Usalsfye, I do agree with nothing in medicine being definite. 100% true, you treat as the patients needs, its all based on the patient. So for that same reason, shouldn't you treat individual you run into as a new patient rather than what you normally do. If the standard is to treat with a bvm, why not make an attempt. If unsuccessful for any reason at all, even if just incomfortable, feel free to make the decision to remove but why deny from the beginning. Isnt always going against the standard and not bagging, saying there is a definite in that situation. On the same topic, don't we normally treat most analphylaxis with epi, because thats the standard. Again dont get me wrong, I agree 100% that there is no definite, I just do not see why to always sway from standard rather than see where it takes you.

What standard says you have to use a BVM on this patient?
 
There are other things to try in allergic reactions besides epi. Especially if there is not strong evidence of anaphylaxis, which there is not in this case.

I also want to know what standard you are talking about. Everything I have read says consider assisting ventilation if respirations are below 8 or greater than 30 and signs of inadequate oxygenation are present. I do not recall ever hearing it was the standard to bag pts breathing more than 30 times a minute.

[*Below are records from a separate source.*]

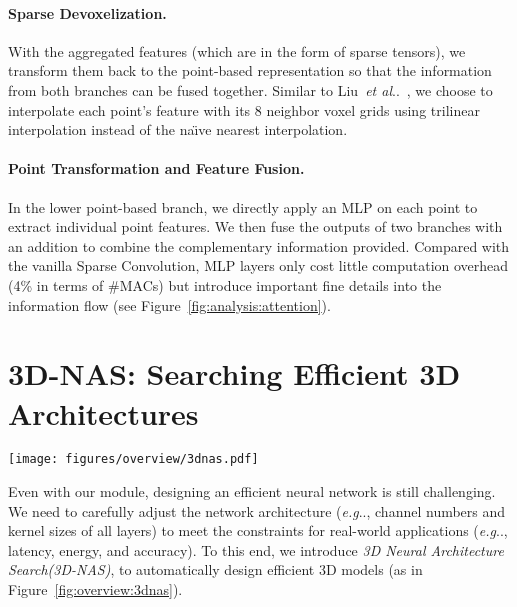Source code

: \documentclass[runningheads]{llncs}
\makeatletter
\newcommand{\fig}[1]{Figure~\ref{#1}}
\def\naive{na\"{\i}ve\xspace}
\DeclareRobustCommand\onedot{\futurelet\@let@token\@onedot}
\def\@onedot{\ifx\@let@token.\else.\null\fi\xspace}
\def\eg{\emph{e.g}\onedot} \def\Eg{\emph{E.g}\onedot}
\def\etal{\emph{et al}\onedot}
\def\moduleshort{SPVConv\xspace}
\def\nas{3D Neural Architecture Search\xspace}
\def\nasshort{3D-NAS\xspace}
\makeatother
\begin{document}
\paragraph{Sparse Devoxelization.}

With the aggregated features (which are in the form of sparse tensors), we transform them back to the point-based representation so that the information from both branches can be fused together. Similar to Liu~\etal~\cite{liu2019point}, we choose to interpolate each point's feature with its 8 neighbor voxel grids using trilinear interpolation instead of the \naive nearest interpolation.

\paragraph{Point Transformation and Feature Fusion.}

In the lower point-based branch, we directly apply an MLP on each point to extract individual point features. We then fuse the outputs of two branches with an addition to combine the complementary information provided. Compared with the vanilla Sparse Convolution, MLP layers only cost little computation overhead (4\% in terms of \#MACs) but introduce important fine details into the information flow (see \fig{fig:analysis:attention}).

\section{\nasshort: Searching Efficient 3D Architectures}

\begin{figure*}[t]
\centering
\texttt{[image: figures/overview/3dnas.pdf]}
\caption{Overview of \nas (\nasshort): we first train a super network composed of multiple \moduleshort's, supporting fine-grained channel numbers and elastic network depths. Then, we perform the evolutionary architecture search to obtain the best candidate model under a given computation constraint.}
\label{fig:overview:3dnas}
\end{figure*} 
Even with our module, designing an efficient neural network is still challenging. We need to carefully adjust the network architecture (\eg, channel numbers and kernel sizes of all layers) to meet the constraints for real-world applications (\eg, latency, energy, and accuracy). To this end, we introduce \emph{\nas (\nasshort)}, to automatically design efficient 3D models (as in \fig{fig:overview:3dnas}).
\end{document}
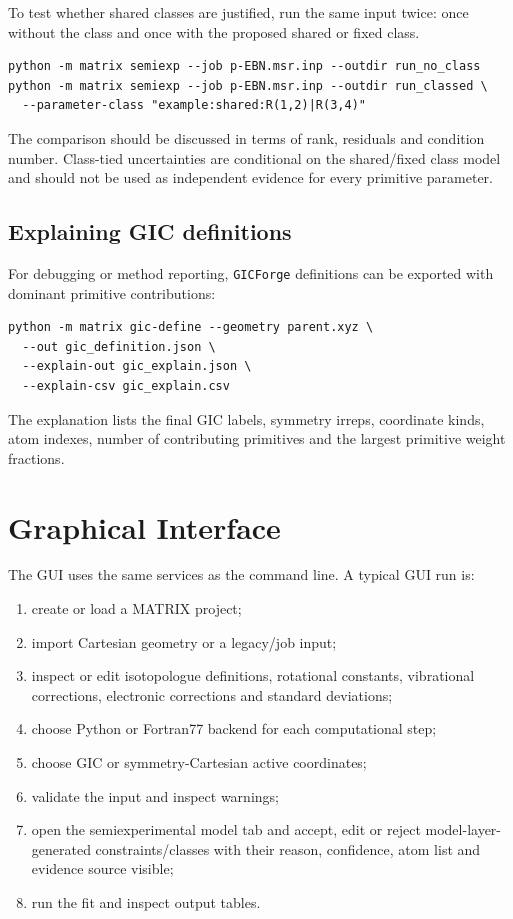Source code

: \documentclass[11pt]{article}
\newcommand{\gicforge}{\texttt{GICForge}}
\begin{document}
To test whether shared classes are justified, run the same input twice: once
without the class and once with the proposed shared or fixed class.

\begin{lstlisting}[style=oracle]
python -m matrix semiexp --job p-EBN.msr.inp --outdir run_no_class
python -m matrix semiexp --job p-EBN.msr.inp --outdir run_classed \
  --parameter-class "example:shared:R(1,2)|R(3,4)"
\end{lstlisting}

\noindent
The comparison should be discussed in terms of rank, residuals and condition
number.  Class-tied uncertainties are conditional on the shared/fixed class
model and should not be used as independent evidence for every primitive
parameter.

\subsection{Explaining GIC definitions}

For debugging or method reporting, \gicforge{} definitions can be exported with
dominant primitive contributions:

\begin{lstlisting}[style=oracle]
python -m matrix gic-define --geometry parent.xyz \
  --out gic_definition.json \
  --explain-out gic_explain.json \
  --explain-csv gic_explain.csv
\end{lstlisting}

\noindent
The explanation lists the final GIC labels, symmetry irreps, coordinate kinds,
atom indexes, number of contributing primitives and the largest primitive
weight fractions.

\section{Graphical Interface}

The GUI uses the same services as the command line.  A typical GUI run is:

\begin{enumerate}
  \item create or load a MATRIX project;
  \item import Cartesian geometry or a legacy/job input;
  \item inspect or edit isotopologue definitions, rotational constants,
        vibrational corrections, electronic corrections and standard
        deviations;
  \item choose Python or Fortran77 backend for each computational step;
  \item choose GIC or symmetry-Cartesian active coordinates;
  \item validate the input and inspect warnings;
  \item open the semiexperimental model tab and accept, edit or reject model-layer-generated
        constraints/classes with their reason, confidence, atom list and
        evidence source visible;
  \item run the fit and inspect output tables.
\end{enumerate}
\end{document}
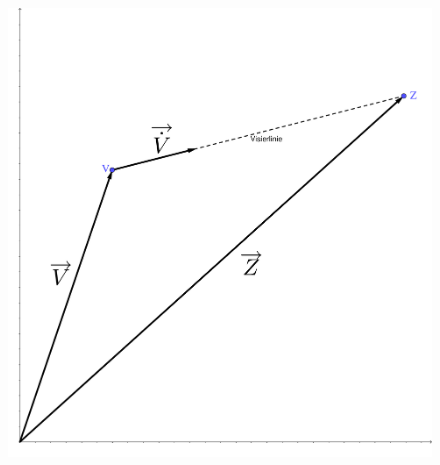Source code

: \begin{figure}
    \centering
	\includegraphics[scale=0.2]{./papers/lambertw/Bilder/pursuerDGL2.pdf}
    \label{lambertw:grafic:pursuerDGL2}
\end{figure}

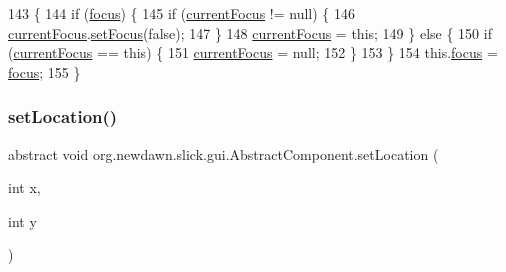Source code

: \begin{DoxyCode}
143                                         \{
144         \textcolor{keywordflow}{if} (\mbox{\hyperlink{classorg_1_1newdawn_1_1slick_1_1gui_1_1_abstract_component_a9a7b67f481728081895d167e792aaa74}{focus}}) \{
145             \textcolor{keywordflow}{if} (\mbox{\hyperlink{classorg_1_1newdawn_1_1slick_1_1gui_1_1_abstract_component_aa30f22e9d9dc79cef2e36d40a4435f0e}{currentFocus}} != null) \{
146                 \mbox{\hyperlink{classorg_1_1newdawn_1_1slick_1_1gui_1_1_abstract_component_aa30f22e9d9dc79cef2e36d40a4435f0e}{currentFocus}}.\mbox{\hyperlink{classorg_1_1newdawn_1_1slick_1_1gui_1_1_abstract_component_a92a19e06c7872abfb02d7e6625f449eb}{setFocus}}(\textcolor{keyword}{false});
147             \}
148             \mbox{\hyperlink{classorg_1_1newdawn_1_1slick_1_1gui_1_1_abstract_component_aa30f22e9d9dc79cef2e36d40a4435f0e}{currentFocus}} = \textcolor{keyword}{this};
149         \} \textcolor{keywordflow}{else} \{
150             \textcolor{keywordflow}{if} (\mbox{\hyperlink{classorg_1_1newdawn_1_1slick_1_1gui_1_1_abstract_component_aa30f22e9d9dc79cef2e36d40a4435f0e}{currentFocus}} == \textcolor{keyword}{this}) \{
151                 \mbox{\hyperlink{classorg_1_1newdawn_1_1slick_1_1gui_1_1_abstract_component_aa30f22e9d9dc79cef2e36d40a4435f0e}{currentFocus}} = null;
152             \}
153         \}
154         this.\mbox{\hyperlink{classorg_1_1newdawn_1_1slick_1_1gui_1_1_abstract_component_a9a7b67f481728081895d167e792aaa74}{focus}} = \mbox{\hyperlink{classorg_1_1newdawn_1_1slick_1_1gui_1_1_abstract_component_a9a7b67f481728081895d167e792aaa74}{focus}};
155     \}
\end{DoxyCode}
\mbox{\label{classorg_1_1newdawn_1_1slick_1_1gui_1_1_abstract_component_a2cc82d8f8d0fddc059af2e60853f085a}} 
\subsubsection{\texorpdfstring{set\+Location()}{setLocation()}}
{\footnotesize\ttfamily abstract void org.\+newdawn.\+slick.\+gui.\+Abstract\+Component.\+set\+Location (\begin{DoxyParamCaption}\item[{int}]{x,  }\item[{int}]{y }\end{DoxyParamCaption})\hspace{0.3cm}{\ttfamily [abstract]}}

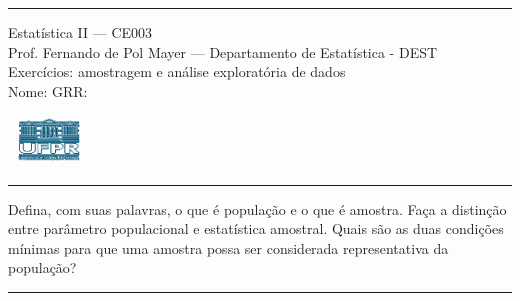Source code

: \documentclass[a4paper,11pt,fleqn]{article}\usepackage[]{graphicx}\usepackage[]{color}
\theoremstyle{definition}
\begin{document}
\reversemarginpar %





\hrule
\vspace{0.3cm}

\begin{minipage}[c]{.85\textwidth}
  Estatística II --- CE003 \\
  Prof. Fernando de Pol Mayer --- Departamento de Estatística - DEST \\
  Exercícios: amostragem e análise exploratória de dados \\
  Nome:  \hfill GRR: \hspace{2cm}
\end{minipage}\hfill
\begin{minipage}[c]{.15\textwidth}
\flushright
\includegraphics[width=2.2cm]{../img/ufpr-logo.png}
\end{minipage}

\vspace{0.3cm}
\hrule
\vspace{0.3cm}

\begin{compactenum}[1.]
\item Defina, com suas palavras, o que é população e o que é
  amostra. Faça a distinção entre parâmetro populacional e estatística
  amostral. Quais são as duas condições mínimas para que uma amostra
  possa ser considerada representativa da população?
\end{compactenum}

\vspace{0.3cm}
\hrule
\vspace{0.3cm}
\end{document}
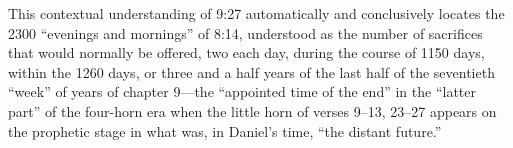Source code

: This contextual understanding of 9:27 automatically and conclusively locates
the 2300 ``evenings and mornings'' of 8:14, understood as the number of
sacrifices that would normally be offered, two each day, during the course
of 1150 days, within the 1260 days, or three and a half years of the last
half of the seventieth ``week'' of years of chapter 9---the ``appointed time of
the end'' in the ``latter part'' of the four-horn 
era when the little horn
of verses 9--13, 23--27 appears on the prophetic stage in what was, in
Daniel's time, ``the distant future.''

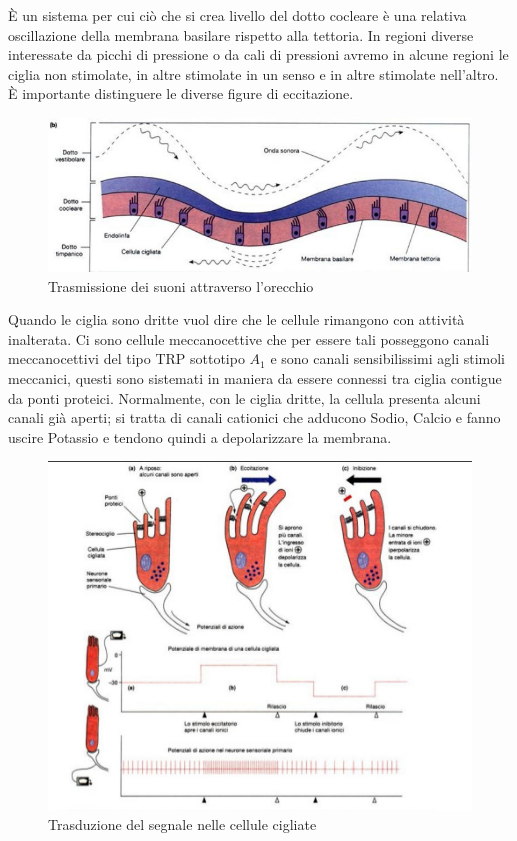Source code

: \documentclass[a4paper,12pt]{article}
\begin{document}
È un sistema per cui ciò che si crea livello del dotto cocleare è una relativa oscillazione della membrana basilare rispetto alla tettoria. In regioni diverse interessate da picchi di pressione o da cali di pressioni avremo in alcune regioni le ciglia non stimolate, in altre stimolate in un senso e in altre stimolate nell'altro. È importante distinguere le diverse figure di eccitazione. 
\begin{figure}[H]
\centering
\includegraphics[scale=0.45]{immagine/onda.jpg}
\caption{Trasmissione dei suoni attraverso l'orecchio}
\end{figure} 

Quando le ciglia sono dritte vuol dire che le cellule rimangono con attività inalterata. 
Ci sono cellule meccanocettive che per essere tali posseggono canali meccanocettivi del tipo TRP sottotipo $A_{1}$ e sono canali sensibilissimi agli stimoli meccanici, questi sono sistemati in maniera da essere connessi tra ciglia contigue da ponti proteici. Normalmente, con le ciglia dritte, la cellula presenta alcuni canali già aperti; si tratta di canali cationici che adducono Sodio, Calcio e fanno uscire Potassio e tendono quindi a depolarizzare la membrana. 

\begin{figure}[H]
\centering
\includegraphics[scale=0.6]{immagine/ciglia.jpg}
\caption{Trasduzione del segnale nelle cellule cigliate}
\end{figure} 
\end{document}
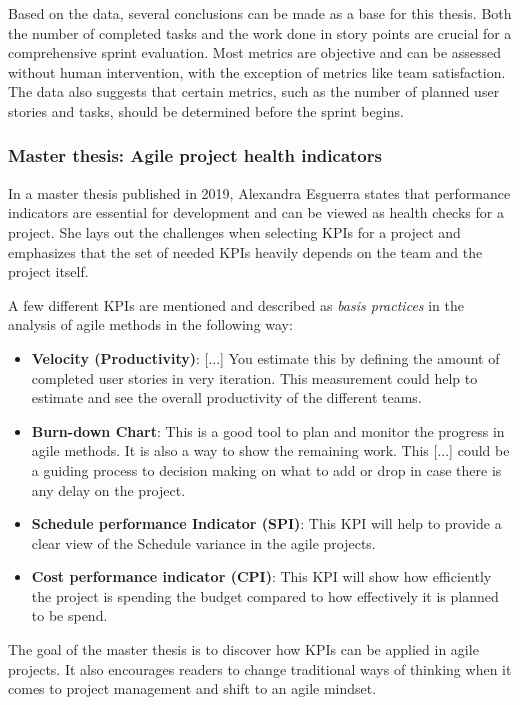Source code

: Based on the data, several conclusions can be made as a base for this thesis.
Both the number of completed tasks and the work done in story
points are crucial for a comprehensive sprint evaluation. 
Most metrics are objective and can be assessed without human intervention, 
with the exception of metrics like team satisfaction. 
The data also suggests that certain metrics, such as the number of 
planned user stories and tasks, 
should be determined before the sprint begins.

\subsubsection{Master thesis: Agile project health indicators}

In a master thesis published in 2019, Alexandra Esguerra states that 
performance indicators are essential for development and can be viewed as health checks for a project.
She lays out the challenges when selecting KPIs for a project and emphasizes that
the set of needed KPIs heavily depends on the team and the project itself.

A few different KPIs are mentioned and described as \textit{basis practices} in the analysis of agile methods in the following way:

\begin{itemize}
    \item \textbf{Velocity (Productivity)}: [...] You estimate this by defining the amount of completed user stories in very iteration. This measurement could help to estimate and see the overall productivity of the different teams.
    \item \textbf{Burn-down Chart}: This is a good tool to plan and monitor the progress in agile methods. It is also a way to show the remaining work. This [...] could be a guiding process to decision making on what to add or drop in case there is any delay on the project.
    \item \textbf{Schedule performance Indicator (SPI)}: This KPI will help to provide a clear view of the Schedule variance in the agile projects.
    \item \textbf{Cost performance indicator (CPI)}: This KPI will show how efficiently the project is spending the budget compared to how effectively it is planned to be spend.
\end{itemize}

The goal of the master thesis is to discover how KPIs can be applied in agile projects.
It also encourages readers to change traditional ways of thinking when it comes to project management
and shift to an agile mindset.

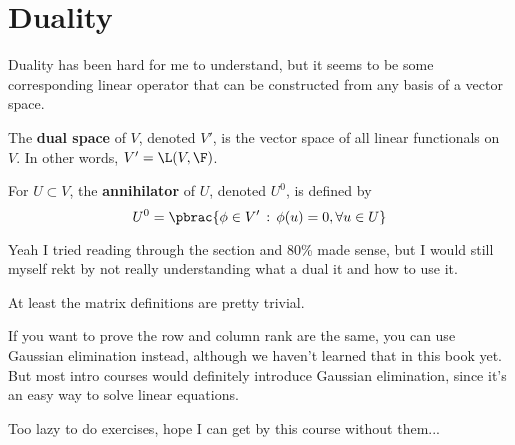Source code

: \section{Duality}

Duality has been hard for me to understand, but it seems to be some corresponding linear operator that can be constructed from any basis of a vector space.

\begin{definition}
  The \textbf{dual space} of $V$, denoted $V'$, is the vector space of all linear functionals on $V$.
  In other words, $V' = \L(V, \F)$.
\end{definition}

\begin{definition}
  For $U \subset V$, the \textbf{annihilator} of $U$, denoted $U^0$, is defined by
  \begin{equation}
    U^0 = \pbrac{
      \phi \in V' \, :\, \phi(u) = 0, \forall u \in U
    }
  \end{equation}
\end{definition}

Yeah I tried reading through the section and 80\% made sense, but I would still myself rekt by not really understanding what a dual it and how to use it.

At least the matrix definitions are pretty trivial.

If you want to prove the row and column rank are the same, you can use Gaussian elimination instead, although we haven't learned that in this book yet.
But most intro courses would definitely introduce Gaussian elimination, since it's an easy way to solve linear equations.

Too lazy to do exercises, hope I can get by this course without them...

For the record I have bagged a conscious patient. I don't do it very often because it isn't often necessary.
 
BLS is BLS, and ALS is ALS

From a BLS perspective, Do Not Withhold Oxygen For Any Reason (just like you were trained). From a BLS level of training, a RR of 44 and HR of 150 of course requires high flow oxygen. If an EMT-B withheld O2 from a patient and something happened to that patient, that EMT-B would be completely at fault. That being said, even an EMT-B can monitor how a patient responds to an intervention and adjust treatment accordingly. The damage to be done by withholding oxygen is far greater than the damage to be done by applying it. However, for a Paramedic, interventions and treatments are different and correspond to that level of training. To those of you who are Paramedics, unless you're on scene, and it's your patient, please don't tell a Basic to provide your level of care without your level of training. And those of you who are Basics stating you would withhold oxygen, best of luck explaining in a courtroom why you withheld oxygen from a patient C/O SOB, possible anaphylaxis (in and of itself an indication of high flow O2), RR 44, and HR 150. I have always taken the approach of treating for the worst case scenario of present symptoms. That being said, if the throat and tongue are actually swelling (not just reported that way by a panicking patient), I'm going to be a lot more worried about anaphylaxis than anxiety. To my knowledge, anxiety does not cause swelling. I've always thought its better to look stupid for doing too much than look stupid for doing to little. Just in theory, how much higher do you let the RR and HR go before applying oxygen and, I am admitting ignorance in this one, short of minor vasoconstriction, an immediate diagnosis of pulmonary fibrosis, or a chronic history of COPD, what would be the detrimental effects of high flow O2 on this patient? By the way, how did you get an accurate SaO2 reading anyway? As I understand, the best we can do in pre-hospital is SpO2 which has a + or - 4% accuracy of the actual SaO2 (especially without a pleth wave), and is further called into question by the fact that agitation and patient movement reduce accuracy (like for example "hands . . . spasming"). I guess what I'm saying is, you're all probably right and the patient doesn't need oxygen, but if the patient did and an EMT withholds it, wouldn't that be much worse?